Credits include five novels published by major New York houses - one a Book of the Month. Being chosen by BOM is no measure of literary merit, up or down. But it does attest to first-hand knowledge of how to get a story out from between your ears, down on paper, an agent found, the book in print paid for and distributed by someone else.
Bill also published a book of cartoons - Am I Too Heavy, Dear? - written in collaboration with artist Jim Wright. After giving up drinking twenty years ago, he published his first non-fiction book, "Cool, Hip & Sober." And what grew out of that is "Addictions & Answers," originally a call-in radio show, and now a weekly column which, along with the eminent Dr. David Moore, Bill writes for the New York Daily News. It's been running these last two years.
"Dear Mr. Manville: You might be amused to hear that my dad is William Price Fox. Unless I'm terribly mistaken - and these family legends do get a little fuzzy - you were the one who plucked him off a White Horse stool and first published his writing in the (Village) Voice. Lord knows where I'd be if not for your editorial eye, but certainly not in book publishing. Clearly, I owe you an enormous debt of gratitude."
A letter from Colin Fox, a senior editor with Simon and Schuster in New York
"In my 55 years of journalism, I've seen a lot of people-including reporters and politicians - die from drink and drugs. COOL, HIP & SOBER could have prevented their untimely deaths. In fact, my only complaint is that Bill Manville didn't write and publish COOL, HIP & SOBER 55 years ago. It will undoubtedly save a lot of lives. Poignant and poetic, frank and funny, it makes sobriety seem quintessentially cool, so hip it hurts. COOL, HIP & SOBER is a book to give those who suffer and to the friends and loved one who suffer along with them. It is a book destined to redeem us all."

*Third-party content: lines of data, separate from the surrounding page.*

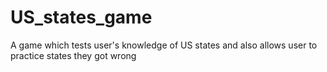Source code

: # US_states_game
A game which tests user's knowledge of US states and also allows user to practice states they got wrong
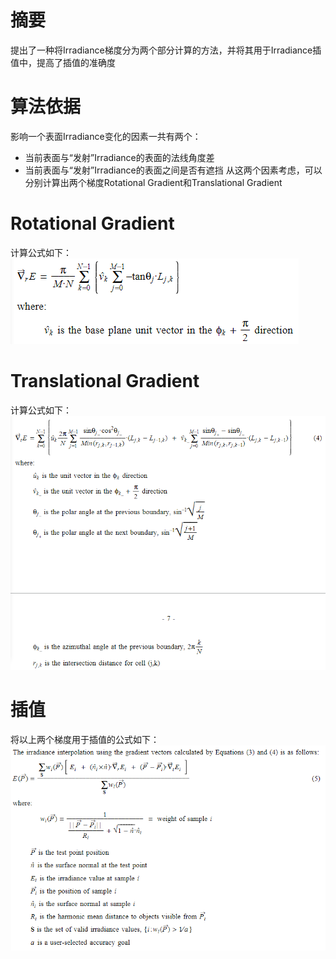 # 摘要
提出了一种将Irradiance梯度分为两个部分计算的方法，并将其用于Irradiance插值中，提高了插值的准确度

# 算法依据
影响一个表面Irradiance变化的因素一共有两个：
+ 当前表面与“发射”Irradiance的表面的法线角度差
+ 当前表面与“发射”Irradiance的表面之间是否有遮挡
从这两个因素考虑，可以分别计算出两个梯度Rotational Gradient和Translational Gradient

# Rotational Gradient
计算公式如下：
![](论文阅读/Irradiance%20Caching%20and%20Radiance%20Caching/pics/10.png)

# Translational Gradient
计算公式如下：
![](论文阅读/Irradiance%20Caching%20and%20Radiance%20Caching/pics/11.png)

# 插值
将以上两个梯度用于插值的公式如下：
![](论文阅读/Irradiance%20Caching%20and%20Radiance%20Caching/pics/12.png)
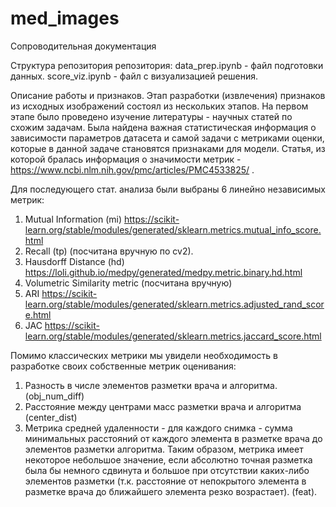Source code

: # med_images
﻿Сопроводительная документация 


Структура репозитория репозитория:
data_prep.ipynb - файл подготовки данных.
score_viz.ipynb - файл с визуализацией решения.




Описание работы и признаков.
Этап разработки (извлечения) признаков из исходных изображений состоял из нескольких этапов. На первом этапе было проведено изучение литературы - научных статей по схожим задачам. Была найдена важная статистическая информация о зависимости параметров датасета и самой задачи с метриками оценки, которые в данной задаче становятся признаками для модели. Статья, из которой бралась информация о значимости метрик - https://www.ncbi.nlm.nih.gov/pmc/articles/PMC4533825/ .


Для последующего стат. анализа были выбраны 6 линейно независимых метрик:
1. Mutual Information (mi) https://scikit-learn.org/stable/modules/generated/sklearn.metrics.mutual_info_score.html
2. Recall (tp)  (посчитана вручную по cv2).
3. Hausdorff Distance (hd) https://loli.github.io/medpy/generated/medpy.metric.binary.hd.html
4. Volumetric Similarity metric (посчитана вручную)
5. ARI https://scikit-learn.org/stable/modules/generated/sklearn.metrics.adjusted_rand_score.html
6. JAC https://scikit-learn.org/stable/modules/generated/sklearn.metrics.jaccard_score.html


Помимо классических метрики мы увидели необходимость в разработке своих собственные метрик оценивания:


1. Разность в числе элементов разметки врача и алгоритма. (obj_num_diff)
2. Расстояние между центрами масс разметки врача и алгоритма (center_dist)
3. Метрика средней удаленности - для каждого снимка - сумма минимальных расстояний от каждого элемента в разметке врача до элементов разметки алгоритма. Таким образом, метрика имеет некоторое небольшое значение, если абсолютно точная разметка была бы немного сдвинута и большое при отсутствии каких-либо элементов разметки (т.к. расстояние от непокрытого элемента в разметке врача до ближайшего элемента резко возрастает). (feat).
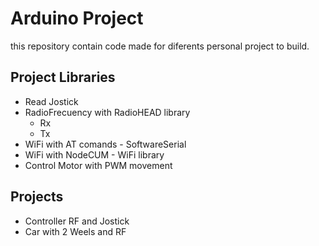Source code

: # Arduino Project

this repository contain code made for diferents personal project to build.

## Project Libraries

- Read Jostick
- RadioFrecuency with RadioHEAD library
  - Rx
  - Tx
- WiFi with AT comands -  SoftwareSerial
- WiFi with NodeCUM - WiFi library
- Control Motor with PWM movement

## Projects

- Controller RF and Jostick
- Car with 2 Weels and RF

Jack Anderson, Pulitzer-Prize-winning columnist
"Just because I'm in this book doesn't mean I can't praise it, as indeed I do, to the heavens. Reading it, I was so moved time and again as I experienced the loveliness of truth in these extraordinary pieces, written by people who have been to the edge, flirted with the end, and returned to new and better lives."
Dominick Dunne
"I've given one quote in my lifetime - to the girl who persuaded her boss (Bernie Geiss) to publish Sex and the Single Girl...Here comes the second! What an inspiring book! Doesn't hurt that the author is a superb writer. I never read anything like this and am thrilled to recommend the book to anybody with the problem himself or with a suffering family member."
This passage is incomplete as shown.